乗船券の販売窓口には注意喚起の貼り紙を掲示。感染予防のためマスクの着用や、乗客が互いに距離を確保するよう促している。船内にはアルコール消毒液を設置し、乗船、下船時の手や指の消毒も訴える。いずれも多度津町の呼びかけを受けた取り組みという。
町は4月14日、「高見島・佐柳島へ渡航予定の皆さまへ」と題した文書をホームページで公開。発熱やせきの症状のある人や体調の優れない人、新型コロナウイルス感染の可能性が考えられる症状がある人に対し「渡航をお控えください」とした。また、症状のない人についても、不要不急の渡航を自粛するよう依頼。渡航の際は感染防止策を徹底するよう求めた。
4人に1人以上が高齢者
背景には、高齢化が進み医師が常駐しない島で感染が広がれば、島民の命や生活が脅かされるとの危機意識がある。高見島の住民は34人で高齢化率は76・5%。67人が住む佐柳島の高齢化率は90%を超える。いずれの島にも診療所しかなく、医師がやってくるのは週1日にとどまる。
「万が一、島で感染が広がったら大変な事態になる」。90代の両親が高見島に住む香川県丸亀市の主婦(66)は不安を募らせる。

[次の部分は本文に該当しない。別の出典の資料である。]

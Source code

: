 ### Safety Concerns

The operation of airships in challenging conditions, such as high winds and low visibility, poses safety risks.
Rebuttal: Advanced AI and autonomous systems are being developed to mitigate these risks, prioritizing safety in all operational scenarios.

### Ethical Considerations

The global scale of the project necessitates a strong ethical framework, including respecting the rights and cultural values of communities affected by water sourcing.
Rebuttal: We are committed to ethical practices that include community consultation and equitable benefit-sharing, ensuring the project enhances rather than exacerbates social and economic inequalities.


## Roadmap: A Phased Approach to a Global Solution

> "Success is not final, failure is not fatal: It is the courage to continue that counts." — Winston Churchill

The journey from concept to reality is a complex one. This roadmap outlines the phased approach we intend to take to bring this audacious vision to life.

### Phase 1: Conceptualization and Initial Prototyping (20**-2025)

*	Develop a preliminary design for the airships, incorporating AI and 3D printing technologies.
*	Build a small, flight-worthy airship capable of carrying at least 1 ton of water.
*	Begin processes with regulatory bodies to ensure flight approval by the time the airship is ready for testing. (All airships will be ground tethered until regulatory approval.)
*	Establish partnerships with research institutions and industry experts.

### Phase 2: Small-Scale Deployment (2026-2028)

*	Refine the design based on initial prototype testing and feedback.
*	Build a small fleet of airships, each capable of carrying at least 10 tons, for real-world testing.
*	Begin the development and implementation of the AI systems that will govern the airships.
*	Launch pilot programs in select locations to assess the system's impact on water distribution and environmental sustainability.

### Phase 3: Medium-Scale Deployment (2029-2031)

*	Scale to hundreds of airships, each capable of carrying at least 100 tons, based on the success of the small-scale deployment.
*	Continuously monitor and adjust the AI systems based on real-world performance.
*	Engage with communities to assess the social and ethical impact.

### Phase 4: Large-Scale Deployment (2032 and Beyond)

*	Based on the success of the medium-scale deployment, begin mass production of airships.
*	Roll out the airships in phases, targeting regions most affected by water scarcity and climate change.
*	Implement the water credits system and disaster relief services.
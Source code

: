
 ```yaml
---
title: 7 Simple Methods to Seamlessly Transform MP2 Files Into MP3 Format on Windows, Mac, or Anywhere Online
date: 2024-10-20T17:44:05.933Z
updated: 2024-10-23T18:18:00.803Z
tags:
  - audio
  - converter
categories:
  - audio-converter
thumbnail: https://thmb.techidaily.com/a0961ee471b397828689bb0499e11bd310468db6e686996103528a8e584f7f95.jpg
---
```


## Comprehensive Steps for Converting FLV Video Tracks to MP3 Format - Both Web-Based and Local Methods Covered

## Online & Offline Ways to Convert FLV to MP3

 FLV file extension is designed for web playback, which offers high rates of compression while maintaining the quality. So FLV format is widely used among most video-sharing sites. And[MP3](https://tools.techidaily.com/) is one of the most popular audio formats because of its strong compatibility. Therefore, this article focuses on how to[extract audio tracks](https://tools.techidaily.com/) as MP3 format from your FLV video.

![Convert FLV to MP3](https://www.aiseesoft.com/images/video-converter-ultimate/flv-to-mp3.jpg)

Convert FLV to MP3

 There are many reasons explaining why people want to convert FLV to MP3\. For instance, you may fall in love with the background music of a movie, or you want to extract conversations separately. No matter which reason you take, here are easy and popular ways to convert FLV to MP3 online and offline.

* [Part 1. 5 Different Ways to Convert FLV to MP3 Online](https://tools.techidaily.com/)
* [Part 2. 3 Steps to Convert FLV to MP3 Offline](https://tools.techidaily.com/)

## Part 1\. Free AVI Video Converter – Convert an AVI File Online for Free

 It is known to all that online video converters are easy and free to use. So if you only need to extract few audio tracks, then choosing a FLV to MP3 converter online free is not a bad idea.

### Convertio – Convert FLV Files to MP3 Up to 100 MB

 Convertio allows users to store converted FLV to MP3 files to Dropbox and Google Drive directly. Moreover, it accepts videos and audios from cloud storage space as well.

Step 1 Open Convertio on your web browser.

両親の食事や入浴を手助けするため、女性は定期的に島を訪れる。
近くに呼び寄せれば負担は減るが、「島を離れることによって生活のリズムが崩れてはいけない。健康のための散歩も、住み慣れた島なら自由にできる」と変わらぬ生活を希望する両親の意思を尊重する。
以前はほぼ毎日通っていたが、最近は回数を減らした。島に行く日は必ず自宅で体温を測定し、体調を確認。乗船前の検温は「新型コロナウイルスを島に持ち込まないためには必要。安心にもつながる」と受け止める。
営業再開は「慎重にしたい」
一方、佐柳島に住む男性(46)は、経営するゲストハウスを4月上旬から閉めている。宿泊客を迎えられる状態になった際に「気持ちよく過ごしてもらいたい」と、それまで手が回らなかった場所の大掃除や草刈りに汗を流す。
穏やかな瀬戸内海が目の前に広がるゲストハウスは島で暮らすネコとの触れ合いを楽しめ、ゆったりした時間を過ごせると評判。東京や大阪から訪れる客がほとんどとあって「来島を控えてもらおう」と早い段階で休業に踏み切った。
緊急事態宣言の全国拡大や町の呼びかけに応じ、休業期間を大型連休まで、5月末までと段階的に延ばした。県の休業要請は終了し、香川を含む39県では14日に緊急事態宣言が解除されたが、男性は「お年寄りが多い島なので、営業再開については慎重に判断したい」。さらなる休業延長も視野に入れている。